Who Will Write the Rules for Data Privacy? The End of Safe Harbor...
A few weeks ago the European Court of Justice ruled that the Safe Harbor Agreement between the United States and the European Union was invalid. The ramifications of this are still being felt.
Safe Harbor has enabled the Googles and Facebooks of the digital world to conduct business on a global scale. Digital companies based in the U.S. have to comply with very different privacy laws in the U.S. (where privacy laws are weak) as well as in the E.U. (where they are strong). Since these firms view it as extremely undesirable to re-create how their businesses function in every locality in which they want to operate, the Safe Harbor Agreement instead let U.S. companies voluntarily sign on to providing Safe Harbor protections in exchange for what amounted to automatic pre-approval to do business in all E.U. nations.
In the U.S., Safe Harbor was seen as a boon for American businesses; in the E.U., it was seen almost immediately after passage as a threat to individual privacy.
What's interesting about the ECJ's ruling is that Safe Harbor wasn't overturned based on the old criticism of the Agreement relying on the voluntary compliance of companies. Rather, the ruling was based on the threat of U.S. government surveillance.

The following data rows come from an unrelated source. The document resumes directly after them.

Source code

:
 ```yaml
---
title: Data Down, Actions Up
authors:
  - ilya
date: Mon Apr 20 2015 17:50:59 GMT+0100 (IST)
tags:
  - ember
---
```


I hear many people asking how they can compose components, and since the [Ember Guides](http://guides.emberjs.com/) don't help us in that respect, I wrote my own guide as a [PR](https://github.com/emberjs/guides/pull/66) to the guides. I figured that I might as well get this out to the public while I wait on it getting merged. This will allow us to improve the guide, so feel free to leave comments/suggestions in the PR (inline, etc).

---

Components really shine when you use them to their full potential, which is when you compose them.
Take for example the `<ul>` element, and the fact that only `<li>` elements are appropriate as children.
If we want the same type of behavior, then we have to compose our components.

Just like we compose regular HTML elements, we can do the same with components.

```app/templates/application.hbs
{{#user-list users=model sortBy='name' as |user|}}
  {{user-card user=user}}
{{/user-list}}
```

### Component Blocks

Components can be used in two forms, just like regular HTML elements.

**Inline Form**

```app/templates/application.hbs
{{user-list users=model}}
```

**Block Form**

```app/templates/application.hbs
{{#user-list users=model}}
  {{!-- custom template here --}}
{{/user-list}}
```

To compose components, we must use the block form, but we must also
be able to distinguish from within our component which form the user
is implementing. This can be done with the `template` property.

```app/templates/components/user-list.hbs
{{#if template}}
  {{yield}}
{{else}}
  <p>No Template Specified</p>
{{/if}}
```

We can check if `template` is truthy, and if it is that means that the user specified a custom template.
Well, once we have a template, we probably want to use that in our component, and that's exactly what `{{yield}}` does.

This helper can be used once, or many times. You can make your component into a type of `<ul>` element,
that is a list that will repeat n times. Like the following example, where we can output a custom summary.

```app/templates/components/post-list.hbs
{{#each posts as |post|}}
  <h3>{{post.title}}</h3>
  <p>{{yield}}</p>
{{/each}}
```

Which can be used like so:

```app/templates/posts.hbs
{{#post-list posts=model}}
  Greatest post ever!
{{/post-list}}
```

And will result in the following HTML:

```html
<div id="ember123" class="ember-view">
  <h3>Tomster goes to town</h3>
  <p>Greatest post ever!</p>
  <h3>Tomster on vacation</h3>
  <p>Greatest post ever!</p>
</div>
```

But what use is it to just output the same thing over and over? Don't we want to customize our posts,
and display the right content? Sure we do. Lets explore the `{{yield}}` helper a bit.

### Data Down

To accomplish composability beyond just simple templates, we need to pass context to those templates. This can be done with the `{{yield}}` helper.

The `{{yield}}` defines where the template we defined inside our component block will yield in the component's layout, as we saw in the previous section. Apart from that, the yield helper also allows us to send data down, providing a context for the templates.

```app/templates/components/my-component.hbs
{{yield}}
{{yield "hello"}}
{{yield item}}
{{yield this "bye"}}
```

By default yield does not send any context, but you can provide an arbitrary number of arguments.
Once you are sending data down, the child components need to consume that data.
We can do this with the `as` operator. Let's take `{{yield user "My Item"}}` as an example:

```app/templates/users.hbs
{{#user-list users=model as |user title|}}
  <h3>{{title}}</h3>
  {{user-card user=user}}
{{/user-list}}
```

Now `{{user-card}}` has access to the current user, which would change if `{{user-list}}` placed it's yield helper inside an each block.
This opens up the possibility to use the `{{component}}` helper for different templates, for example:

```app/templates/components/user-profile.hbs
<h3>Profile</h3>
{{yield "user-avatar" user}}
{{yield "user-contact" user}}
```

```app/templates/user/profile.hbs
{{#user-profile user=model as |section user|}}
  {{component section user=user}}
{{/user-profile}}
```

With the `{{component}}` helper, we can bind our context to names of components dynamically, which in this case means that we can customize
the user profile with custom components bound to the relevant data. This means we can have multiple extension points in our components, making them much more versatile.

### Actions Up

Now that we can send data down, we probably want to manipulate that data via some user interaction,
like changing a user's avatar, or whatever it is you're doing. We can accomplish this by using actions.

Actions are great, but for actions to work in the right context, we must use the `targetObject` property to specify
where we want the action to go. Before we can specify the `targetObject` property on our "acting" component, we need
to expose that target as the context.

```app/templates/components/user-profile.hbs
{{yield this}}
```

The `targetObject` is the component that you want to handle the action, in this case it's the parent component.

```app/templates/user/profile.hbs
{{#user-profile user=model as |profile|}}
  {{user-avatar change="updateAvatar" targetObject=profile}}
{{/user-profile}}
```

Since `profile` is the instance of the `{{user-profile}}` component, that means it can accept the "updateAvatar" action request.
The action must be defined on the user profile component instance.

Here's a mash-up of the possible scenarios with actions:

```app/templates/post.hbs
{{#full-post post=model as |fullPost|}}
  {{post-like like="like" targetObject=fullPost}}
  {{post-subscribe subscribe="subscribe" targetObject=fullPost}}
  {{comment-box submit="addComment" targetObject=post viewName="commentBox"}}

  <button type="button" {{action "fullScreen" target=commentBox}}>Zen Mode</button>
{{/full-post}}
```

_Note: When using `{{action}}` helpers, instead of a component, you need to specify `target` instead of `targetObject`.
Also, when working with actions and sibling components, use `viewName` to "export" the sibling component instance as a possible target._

Daniel Solove of George Washington University writes that "the main reason for the invalidity of Safe Harbor is the failure of US law to provide adequate limitations and redress from government surveillance, especially NSA surveillance. In particular, the ECJ was troubled by the fact the NSA could engage in massive surveillance and that US courts had failed to provide a way for people to challenge that surveillance [in court]... Essentially, the ECJ held that because the NSA's surveillance is virtually unstoppable, the Safe Habor cannot guarantee an adequate level of protection."
This is more monumental than most people probably realize. In the short term, about 4500 U.S. firms have had to scramble to adjust how their digital businesses operate. But they will adjust. The longer-term question, however, looms quite large: Who will write the rules for data privacy?
Pressure stemming from the ECJ decision is now forcing American firms to comply with far stronger privacy protections than from what they're used to operating under in U.S. law. And there may be little they can do about it if they want continued access to European markets.
In this race-to-the-top, the E.U. is now effectively creating large swaths of U.S. data privacy law.
Solove is right to note that "The costs of NSA surveillance keep mounting" and that "U.S. companies have no love for the NSA or the weak legal protections against government data gathering -- it erodes the trust companies are building with consumers". Firms like Microsoft and Google have been especially vocal on this front.
In an attempt to end on a more hopeful note, Solove states that maybe, in the aftermath of Safe Harbor's demise, companies might now have the "the leverage and incentive to convince policymakers to better regulate government surveillance". That would be nice. But the bigger issue remains whether, in the global digital economy, the anything-goes culture of the virtually-non-existent privacy laws of the U.S. have any chance of enduring while much of the rest of the world dissents.